Dans son ordonnance en indication de mesures conservatoires, qui a été adoptée à
l’unanimité, la Cour a également prescrit au Gouvernement du Pakistan de porter à sa connaissance
toutes les mesures qui auront été prises en application de cette ordonnance. Elle a en outre décidé

de demeurer saisie des questions qui font l’objet de l’ordonnance, jusqu’à ce qu’elle rende sa
décision définitive.

Historique de la procédure

Le 8 mai 2017, l’Inde a déposé une demande en indication de mesures conservatoires et
introduit une instance contre le Pakistan dans le cadre d’un différend portant sur des violations de
l’article 36 de la convention de Vienne sur les relations consulaires du 24 avril 1963 qui auraient
été commises à l’égard d’un ressortissant indien, M. Jadhav, condamné à mort au Pakistan.

Raisonnement de la Cour

La Cour commence par rechercher si elle a compétence prima facie pour connaître de
l’affaire. Elle rappelle que l’Inde entend fonder sa compétence sur l’article premier du protocole de
signature facultative accompagnant la convention de Vienne, qui lui confère compétence à l’égard
des «différends relatifs à l’interprétation ou à l’application de [cette] Convention». Sur ce point, la
Cour note que les Parties apparaissent bien s’être opposées, et s’opposer aujourd’hui encore, sur la
question de l’assistance consulaire de l’Inde à M. Jadhav au titre de la convention de Vienne.
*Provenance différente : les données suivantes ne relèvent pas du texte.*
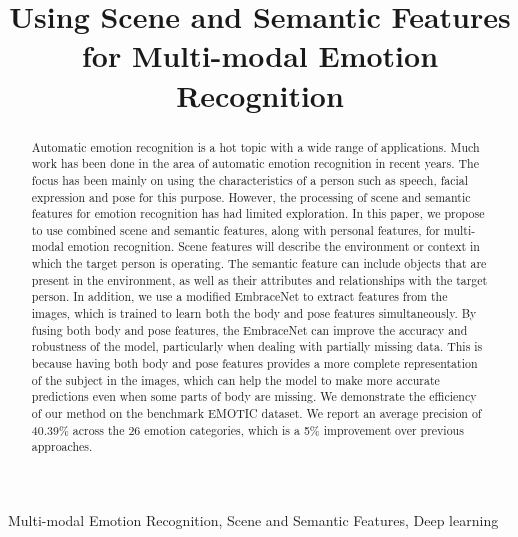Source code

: \documentclass[conference]{IEEEtran}
\begin{document}
\title{Using Scene and Semantic Features for Multi-modal Emotion Recognition\\}

\author{
}
\maketitle

\begin{abstract}
Automatic emotion recognition is a hot topic with a wide range of applications. Much work has been done in the area of automatic emotion recognition in recent years. The focus has been mainly on using the characteristics of a person such as speech, facial expression and pose for this purpose. However, the processing of scene and semantic features for emotion recognition has had limited exploration. In this paper, we propose to use combined scene and semantic features, along with personal features, for multi-modal emotion recognition. Scene features will describe the environment or context in which the target person is operating. The semantic feature can include objects that are present in the environment, as well as their attributes and relationships with the target person. In addition, we use a modified EmbraceNet to extract features from the images, which is trained to learn both the body and pose features simultaneously. By fusing both body and pose features, the EmbraceNet can improve the accuracy and robustness of the model, particularly when dealing with partially missing data. This is because having both body and pose features provides a more complete representation of the subject in the images, which can help the model to make more accurate predictions even when some parts of body are missing. We demonstrate the efficiency of our method on the benchmark EMOTIC dataset. We report an average precision of 40.39\% across the 26 emotion categories, which is a 5\% improvement over previous approaches.
\end{abstract}

\begin{IEEEkeywords}
Multi-modal Emotion Recognition, Scene and Semantic Features, Deep learning
\end{IEEEkeywords}
\end{document}
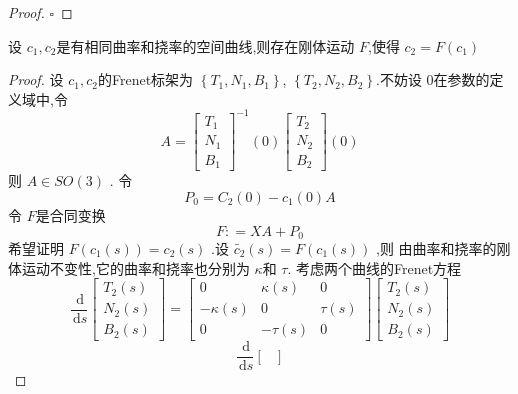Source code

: \documentclass[../../古典微分几何.tex]{subfiles}
\begin{document}
\begin{proof}
    \hfill $\square$
\end{proof}

\begin{definition}
    设 \(  c_1,c_2  \)是有相同曲率和挠率的空间曲线,则存在刚体运动 \(  F  \),使得 \(  c_2= F\left( c_1 \right)   \)   
\end{definition}

\begin{proof}
        设 \(  c_1,c_2  \)的Frenet标架为 \(  \left\{ T_1,N_1,B_1 \right\}  \), \(  \left\{ T_2,N_2,B_2 \right\}  \).不妨设
         \(  0  \)在参数的定义域中,令 \[
         A =  \begin{bmatrix} 
             T_1\\ 
              N_1\\ 
               B_1 
         \end{bmatrix}^{-1} \left( 0 \right)  \begin{bmatrix} 
             T_2\\ 
              N_2\\ 
               B_2 
         \end{bmatrix} \left( 0 \right)  
         \]    则  \(  A \in SO\left( 3 \right)   \)  .
         令 \[
         P_0= C_2\left( 0 \right)-c_1\left( 0 \right)A  
         \]令 \(  F  \)是合同变换 \[
         F : =  XA+ P_0
         \] 希望证明 \(  F\left( c_1\left( s \right)  \right)= c_2\left( s \right)    \) .设 \(  \tilde{c_2}\left( s \right)=  F\left( c_1\left( s \right)  \right)    \) ,则 由曲率和挠率的刚体运动不变性,它的曲率和挠率也分别为 \(   \kappa   \)和 \(  \tau   \).  
考虑两个曲线的Frenet方程 \[
\frac{\,\mathrm{d}  }{\,\mathrm{d} s }\begin{bmatrix} 
    T_2\left( s \right)\\ 
     N_2\left( s \right)\\ 
      B_2\left( s \right)    
\end{bmatrix} =  \begin{bmatrix} 
    0&  \kappa \left( s \right)&0\\ 
     - \kappa \left( s \right)&0&\tau \left( s \right)\\ 
      0&-\tau \left( s \right)&0     
\end{bmatrix} \begin{bmatrix} 
    T_2\left( s \right)\\ 
     N_2\left( s \right)\\ 
      B_2\left( s \right)    
\end{bmatrix}    
\]
\[
    \frac{\,\mathrm{d}  }{\,\mathrm{d} s }\begin{bmatrix} 

\end{bmatrix}\]
\end{proof}
\end{document}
Elle
relève également que les manquements dont l’Inde fait grief au Pakistan, à savoir le fait qu’il

n’aurait pas procédé aux notifications consulaires requises s’agissant de l’arrestation et de la - 2 -

détention de M. Jadhav, ni permis aux autorités consulaires indiennes de communiquer avec
l’intéressé ou de se rendre auprès de lui, semblent susceptibles de relever du champ d’application

de la convention de Vienne. Selon la Cour, cela suffit pour établir qu’elle a, prima facie,
compétence au titre de l’article premier du protocole de signature facultative. La Cour précise en
outre que l’existence entre les Parties d’un accord bilatéral de 2008 sur les relations consulaires ne
modifie pas sa conclusion concernant sa compétence.
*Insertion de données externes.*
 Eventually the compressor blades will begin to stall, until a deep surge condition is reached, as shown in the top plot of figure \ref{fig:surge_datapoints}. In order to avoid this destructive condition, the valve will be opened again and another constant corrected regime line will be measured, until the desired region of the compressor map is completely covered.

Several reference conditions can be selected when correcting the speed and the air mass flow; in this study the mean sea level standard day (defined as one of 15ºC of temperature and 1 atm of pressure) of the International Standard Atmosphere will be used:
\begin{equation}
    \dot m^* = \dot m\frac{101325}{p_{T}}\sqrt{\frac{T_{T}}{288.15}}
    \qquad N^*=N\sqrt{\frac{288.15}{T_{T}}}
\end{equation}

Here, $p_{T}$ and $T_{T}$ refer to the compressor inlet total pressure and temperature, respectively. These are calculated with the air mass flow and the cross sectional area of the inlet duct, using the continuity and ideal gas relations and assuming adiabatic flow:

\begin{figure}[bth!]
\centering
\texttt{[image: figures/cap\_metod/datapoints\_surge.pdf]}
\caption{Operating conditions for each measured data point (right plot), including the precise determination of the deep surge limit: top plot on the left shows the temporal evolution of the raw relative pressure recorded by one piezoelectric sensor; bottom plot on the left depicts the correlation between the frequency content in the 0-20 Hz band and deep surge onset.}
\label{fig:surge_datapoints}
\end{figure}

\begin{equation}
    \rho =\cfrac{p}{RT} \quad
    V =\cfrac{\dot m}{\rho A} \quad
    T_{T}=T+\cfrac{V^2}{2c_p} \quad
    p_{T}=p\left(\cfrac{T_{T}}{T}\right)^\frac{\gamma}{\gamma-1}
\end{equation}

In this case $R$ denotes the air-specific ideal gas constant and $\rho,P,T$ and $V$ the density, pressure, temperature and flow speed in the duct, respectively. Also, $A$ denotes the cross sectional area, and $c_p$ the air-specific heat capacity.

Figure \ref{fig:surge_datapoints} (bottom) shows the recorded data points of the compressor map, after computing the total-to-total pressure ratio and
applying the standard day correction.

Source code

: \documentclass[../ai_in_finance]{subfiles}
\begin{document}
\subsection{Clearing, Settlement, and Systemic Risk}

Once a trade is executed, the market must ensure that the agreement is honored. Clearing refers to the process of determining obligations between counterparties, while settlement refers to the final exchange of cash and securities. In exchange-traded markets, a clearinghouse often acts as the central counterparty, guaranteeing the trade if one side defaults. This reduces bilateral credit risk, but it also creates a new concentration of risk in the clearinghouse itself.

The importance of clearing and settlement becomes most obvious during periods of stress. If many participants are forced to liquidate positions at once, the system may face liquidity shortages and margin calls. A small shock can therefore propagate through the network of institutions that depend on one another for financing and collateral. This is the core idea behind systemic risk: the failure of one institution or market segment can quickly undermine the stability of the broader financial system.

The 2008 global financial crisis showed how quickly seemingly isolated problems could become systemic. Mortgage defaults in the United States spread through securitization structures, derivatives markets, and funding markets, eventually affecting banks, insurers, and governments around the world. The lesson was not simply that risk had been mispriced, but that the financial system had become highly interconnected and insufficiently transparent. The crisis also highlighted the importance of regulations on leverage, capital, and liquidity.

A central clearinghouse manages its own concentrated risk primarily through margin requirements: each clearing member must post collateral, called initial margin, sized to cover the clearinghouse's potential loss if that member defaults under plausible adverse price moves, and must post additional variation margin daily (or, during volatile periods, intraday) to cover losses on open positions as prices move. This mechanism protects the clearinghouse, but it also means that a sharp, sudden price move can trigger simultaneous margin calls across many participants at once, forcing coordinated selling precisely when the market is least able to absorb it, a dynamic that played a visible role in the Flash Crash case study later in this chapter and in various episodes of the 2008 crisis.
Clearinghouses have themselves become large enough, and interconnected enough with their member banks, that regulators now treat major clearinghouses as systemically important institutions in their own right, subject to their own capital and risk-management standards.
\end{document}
La Cour se penche ensuite sur la question de savoir si les droits allégués par l’Inde sont au
moins plausibles. Elle relève que les droits d’un Etat d’être averti de la détention de l’un de ses

ressortissants et de communiquer avec lui par l’entremise de ses autorités consulaires, ainsi que les
obligations de l’Etat ayant placé l’intéressé en détention de l’informer sans retard de ses droits en
matière d’assistance consulaire et d’autoriser l’exercice de ceux-ci sont énoncés au paragraphe 1 de
l’article 36 de la convention de Vienne, et que l’Inde affirme que cette disposition a été violée.
Selon la Cour, il apparaît donc que les droits invoqués par l’Inde sont plausibles.
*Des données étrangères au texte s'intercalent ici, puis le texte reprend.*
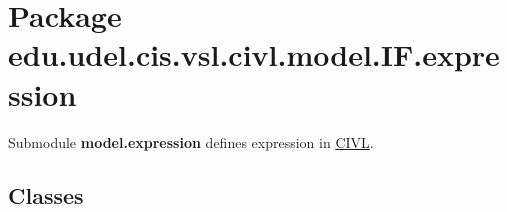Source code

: \hypertarget{namespaceedu_1_1udel_1_1cis_1_1vsl_1_1civl_1_1model_1_1IF_1_1expression}{}\section{Package edu.\+udel.\+cis.\+vsl.\+civl.\+model.\+I\+F.\+expression}
\label{namespaceedu_1_1udel_1_1cis_1_1vsl_1_1civl_1_1model_1_1IF_1_1expression}


Submodule {\bfseries model.\+expression} defines expression in \hyperlink{classedu_1_1udel_1_1cis_1_1vsl_1_1civl_1_1CIVL}{C\+I\+V\+L}.  


\subsection*{Classes}
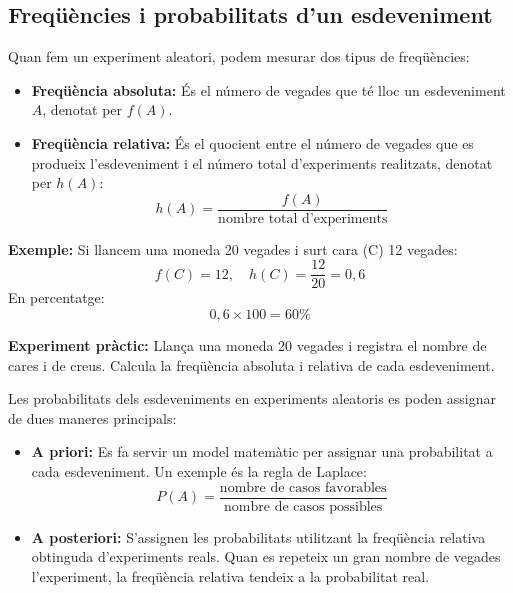 \documentclass[12pt]{article}
\begin{document}
\subsection*{Freqüències i probabilitats d'un esdeveniment}

\begin{concept} [title=Freqüència absoluta i relativa] \noindent Quan fem un experiment aleatori, podem mesurar dos tipus de freqüències:  
\begin{itemize}
    \item \textbf{Freqüència absoluta:} És el número de vegades que té lloc un esdeveniment $A$, denotat per $f(A)$.
    \item \textbf{Freqüència relativa:} És el quocient entre el número de vegades que es produeix l'esdeveniment i el número total d'experiments realitzats, denotat per $h(A)$:
    \[
    h(A) = \frac{f(A)}{\text{nombre total d'experiments}}
    \]
\end{itemize}
\textbf{Exemple:}  
Si llancem una moneda 20 vegades i surt cara (C) 12 vegades:  
\[
f(C) = 12, \quad h(C) = \frac{12}{20} = 0,6
\]
En percentatge:  
\[
0,6 \times 100 = 60\%
\]
\end{concept}

\begin{exercici} \noindent 
\textbf{Experiment pràctic:}  
Llança una moneda 20 vegades i registra el nombre de cares i de creus. Calcula la freqüència absoluta i relativa de cada esdeveniment.
\end{exercici}

\begin{concept} [title=Assignació de probabilitats als esdeveniments] \noindent Les probabilitats dels esdeveniments en experiments aleatoris es poden assignar de dues maneres principals:  
\begin{itemize}
    \item \textbf{A priori:} Es fa servir un model matemàtic per assignar una probabilitat a cada esdeveniment. Un exemple és la regla de Laplace:  
    \[
    P(A) = \frac{\text{nombre de casos favorables}}{\text{nombre de casos possibles}}
    \]
    \item \textbf{A posteriori:} S'assignen les probabilitats utilitzant la freqüència relativa obtinguda d'experiments reals. Quan es repeteix un gran nombre de vegades l'experiment, la freqüència relativa tendeix a la probabilitat real.
\end{itemize}
\end{concept}
\end{document}
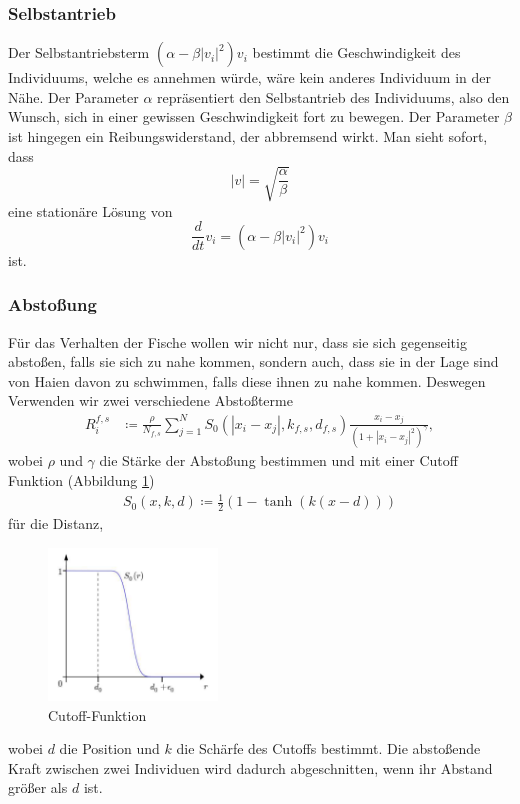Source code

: \documentclass[a4paper,11pt]{article}
\theoremstyle{definition}
\numberwithin{equation}{section}
\begin{document}
	\subsubsection{Selbstantrieb}	
		Der Selbstantriebsterm $(\alpha - \beta |v_i|^2)v_i$ bestimmt die Geschwindigkeit des Individuums, welche es annehmen würde, wäre kein anderes Individuum in der Nähe. Der Parameter $\alpha$ repräsentiert den Selbstantrieb des Individuums, also den Wunsch, sich
in einer gewissen Geschwindigkeit fort zu bewegen. Der Parameter $\beta$ ist hingegen ein Reibungswiderstand, der abbremsend wirkt.
		Man sieht sofort, dass
		\begin{equation}
		|v| = \sqrt{\frac{\alpha}{\beta}}
		\end{equation}
		eine stationäre Lösung von 
	\begin{equation}
		\frac{d}{dt}v_i = (\alpha - \beta |v_i|^2)v_i
		\end{equation}
		ist.
	\subsubsection{Abstoßung}
	Für das Verhalten der Fische wollen wir nicht nur, dass sie sich gegenseitig abstoßen, falls sie sich zu nahe kommen, sondern auch, dass sie in der Lage sind von Haien davon zu schwimmen, falls diese ihnen zu nahe kommen. Deswegen Verwenden wir zwei verschiedene Abstoßterme
	\begin{align*}
		R^{f,s}_i &\coloneqq \frac{\rho}{N_{f,s}}\sum^N_{j=1} S_0(|x_i-x_j|, k_{f,s}, d_{f,s})\frac{x_i-x_j}{\left(1+|x_i-x_j|^2\right)^{\gamma}},
	\end{align*}
	wobei $\rho$ und $\gamma$ die Stärke der Abstoßung bestimmen und mit einer Cutoff Funktion (Abbildung \ref{fig:cutoff})
	\begin{align*}
		S_0(x, k, d) \coloneqq \frac{1}{2}(1-\tanh(k(x-d)))
	\end{align*}
	 für die Distanz,
	\begin{figure}
	\centering
	\includegraphics[width=0.4\textwidth]{pictures/cutoff.png}
		\caption{Cutoff-Funktion \cite{agueh2011analysis}}
		\label{fig:cutoff}
	\end{figure}
	wobei $d$ die Position und $k$ die Schärfe des Cutoffs bestimmt. 
Die abstoßende Kraft zwischen zwei Individuen wird dadurch abgeschnitten, wenn ihr Abstand größer als $d$ ist.
\end{document}

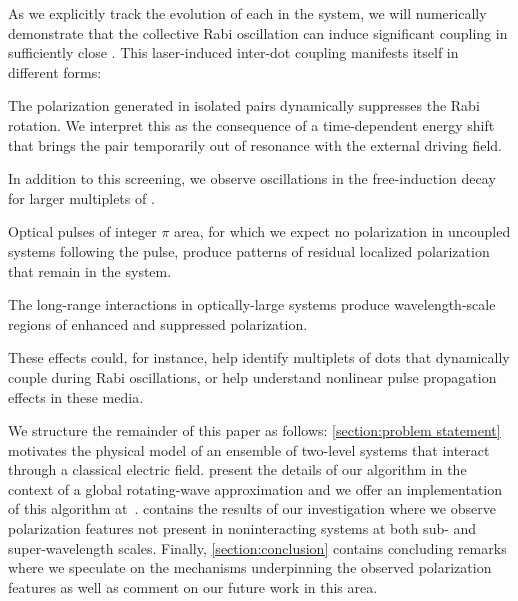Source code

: As we explicitly track the evolution of each \qd{} in the system, we will numerically demonstrate that the collective Rabi oscillation can induce significant coupling in sufficiently close \qds{}.
This laser-induced inter-dot coupling manifests itself in different forms:
\begin{inparaenum}[(i)]
  \item The polarization generated in isolated \qd{} pairs dynamically suppresses the Rabi rotation.
  We interpret this as the consequence of a time-dependent energy shift that brings the pair temporarily out of resonance with the external driving field.
  \item In addition to this screening, we observe oscillations in the free-induction decay for larger multiplets of \qds{}.
  \item Optical pulses of integer $\pi$ area, for which we expect no polarization in uncoupled systems following the pulse, produce patterns of residual localized polarization that remain in the system.
  \item The long-range interactions in optically-large systems produce wavelength-scale regions of enhanced and suppressed polarization.
\end{inparaenum}
These effects could, for instance, help identify multiplets of dots that dynamically couple during Rabi oscillations, or help understand nonlinear pulse propagation effects in these media.

We structure the remainder of this paper as follows: \cref{section:problem statement} motivates the physical model of an ensemble of two-level systems that interact through a classical electric field.
 present the details of our algorithm in the context of a global rotating-wave approximation and we offer an implementation of this algorithm at~\cite{githubpage}.
 contains the results of our investigation where we observe polarization features not present in noninteracting systems at both sub- and super-wavelength scales.
Finally, \cref{section:conclusion} contains concluding remarks where we speculate on the mechanisms underpinning the observed polarization features as well as comment on our future work in this area.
La Cour s’attache ensuite à la question du lien entre les droits revendiqués et les mesures
conservatoires sollicitées. Elle considère que celles-ci visent à s’assurer que les droits énoncés au

paragraphe 1 de l’article 36 de la convention de Vienne soient sauvegardés. En conséquence, il
existe un lien entre les droits revendiqués par l’Inde et les mesures conservatoires que cette
dernière sollicite.

La Cour poursuit en se demandant s’il existe un risque de préjudice irréparable et s’il y a
urgence. Elle considère que le simple fait que M. Jadhav fasse l’objet d’une condamnation à mort
et puisse donc être exécuté suffit à établir l’existence d’un risque qu’un préjudice irréparable soit

causé aux droits revendiqués par l’Inde. Elle observe en outre que le Pakistan a indiqué que
l’exécution éventuelle de M. Jadhav n’aurait probablement pas lieu avant le mois d’août 2017. Cela
signifie qu’il y a un risque que l’exécution ait lieu à tout moment après cette date, avant qu’elle ait
rendu sa décision définitive en l’affaire. La Cour note enfin que le Pakistan n’a donné aucune
assurance que M. Jadhav ne serait pas exécuté avant le prononcé de cette décision. Dans ces
conditions, elle est convaincue qu’il y a urgence en l’espèce.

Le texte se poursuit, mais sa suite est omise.